OSI Restaurant Partners chairman resigns
Bill Allen resigned his position as chairman and a member of the board of directors for OSI Restaurant Partners LLC, parent to the Outback Steakhouse chain, on Jan. 1, but will remain as a consultant to help the company find acquisition and investment opportunities.
In a filing with the U.S. Securities and Exchange Commission last week, OSI said Allen, the company’s former chief executive, “expressed no disagreement with the company on any matter relating to the company’s operations, policies or practices,” with his resignation from the board.
In August, Allen entered into a consulting agreement with OSI to recommend acquisition and investment opportunities for the company, according to company filings.
The company did not say who might succeed Allen as chair or take his seat as director. Calls to OSI were not returned by press time.
Allen served as chief executive for the casual-dining operator from 2005 to 2009, when he retired to serve as chairman. During his years at the helm, Allen led the company through a $3.2 million buyout by private-equity firms Bain Capital Partners LLC and Catterton Partners.
Tampa-based OSI Restaurant Partners also operates the Carrabba’s Italian Grill, Bonefish Grill, Fleming’s Prime Steakhouse & Wine Bar and Roy’s Hawaiian Fusion Cuisine restaurant brands.
For the company’s third quarter ended Sept. 30, OSI reported same-store sales increases across all brands, with Fleming’s up 10.1 percent, and systemwide increases at Outback of 5.6 percent; Carrabba’s, 6.3 percent and Bonefish, 7.4 percent.
Liz Smith, OSI’s current chief executive, said it was the company’s sixth consecutive quarter of positive same-store sale growth.

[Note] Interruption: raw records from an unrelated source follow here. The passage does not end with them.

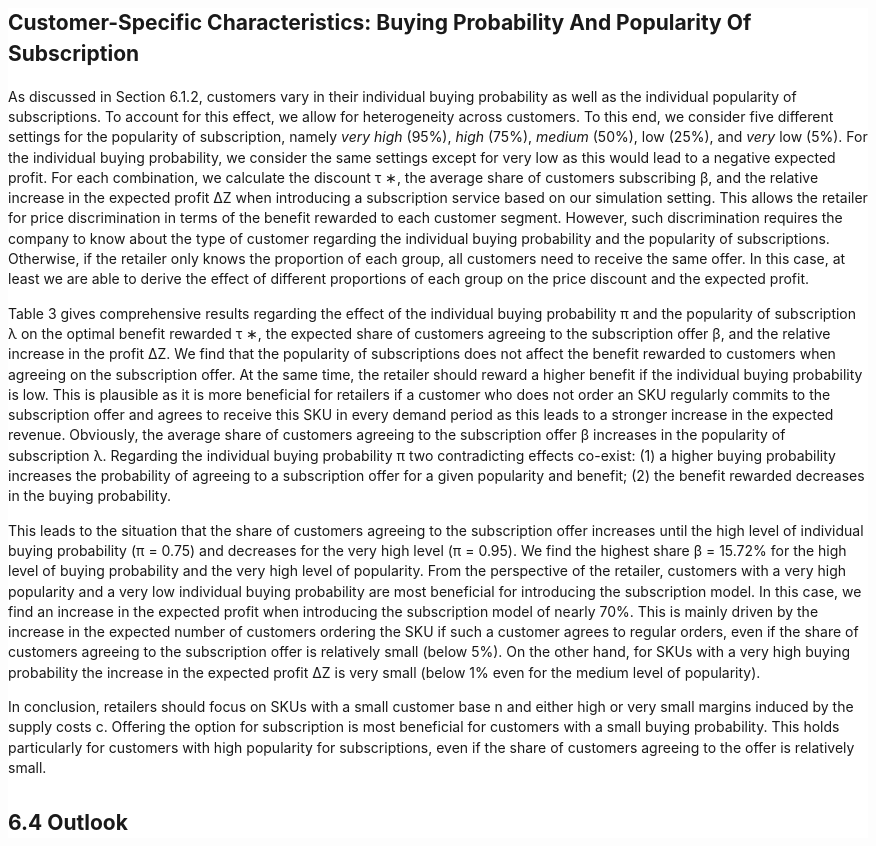 ## Customer-Specific Characteristics: Buying Probability And Popularity Of Subscription

As discussed in Section 6.1.2, customers vary in their individual buying probability as well as the individual popularity of subscriptions. To account for this effect, we allow for heterogeneity across customers. To this end, we consider five different settings for the popularity of subscription, namely *very high* (95%), *high* (75%), *medium* (50%), low (25%), and *very* low (5%). For the individual buying probability, we consider the same settings except for very low as this would lead to a negative expected profit. For each combination, we calculate the discount τ
∗, the average share of customers subscribing β, and the relative increase in the expected profit ∆Z when introducing a subscription service based on our simulation setting. This allows the retailer for price discrimination in terms of the benefit rewarded to each customer segment. However, such discrimination requires the company to know about the type of customer regarding the individual buying probability and the popularity of subscriptions. Otherwise, if the retailer only knows the proportion of each group, all customers need to receive the same offer. In this case, at least we are able to derive the effect of different proportions of each group on the price discount and the expected profit.

Table 3 gives comprehensive results regarding the effect of the individual buying probability π and the popularity of subscription λ on the optimal benefit rewarded τ
∗, the expected share of customers agreeing to the subscription offer β, and the relative increase in the profit
∆Z. We find that the popularity of subscriptions does not affect the benefit rewarded to customers when agreeing on the subscription offer. At the same time, the retailer should reward a higher benefit if the individual buying probability is low. This is plausible as it is more beneficial for retailers if a customer who does not order an SKU regularly commits to the subscription offer and agrees to receive this SKU in every demand period as this leads to a stronger increase in the expected revenue. Obviously, the average share of customers agreeing to the subscription offer β increases in the popularity of subscription λ. Regarding the individual buying probability π two contradicting effects co-exist: (1) a higher buying probability increases the probability of agreeing to a subscription offer for a given popularity and benefit; (2) the benefit rewarded decreases in the buying probability.

This leads to the situation that the share of customers agreeing to the subscription offer increases until the high level of individual buying probability (π = 0.75) and decreases for the very high level (π = 0.95). We find the highest share β = 15.72% for the high level of buying probability and the very high level of popularity. From the perspective of the retailer, customers with a very high popularity and a very low individual buying probability are most beneficial for introducing the subscription model. In this case, we find an increase in the expected profit when introducing the subscription model of nearly 70%. This is mainly driven by the increase in the expected number of customers ordering the SKU if such a customer agrees to regular orders, even if the share of customers agreeing to the subscription offer is relatively small (below 5%). On the other hand, for SKUs with a very high buying probability the increase in the expected profit ∆Z is very small (below 1% even for the medium level of popularity).

In conclusion, retailers should focus on SKUs with a small customer base n and either high or very small margins induced by the supply costs c. Offering the option for subscription is most beneficial for customers with a small buying probability. This holds particularly for customers with high popularity for subscriptions, even if the share of customers agreeing to the offer is relatively small.

## 6.4 Outlook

“We have made excellent progress driving performance across all concepts by improving menu innovation, service and marketing while building infrastructure for future growth,” Smith said in a statement. “As we look toward 2012, we will continue our focus on transforming OSI into a sustainable growth company by increasing existing unit sales and by accelerating expansion domestically and internationally.”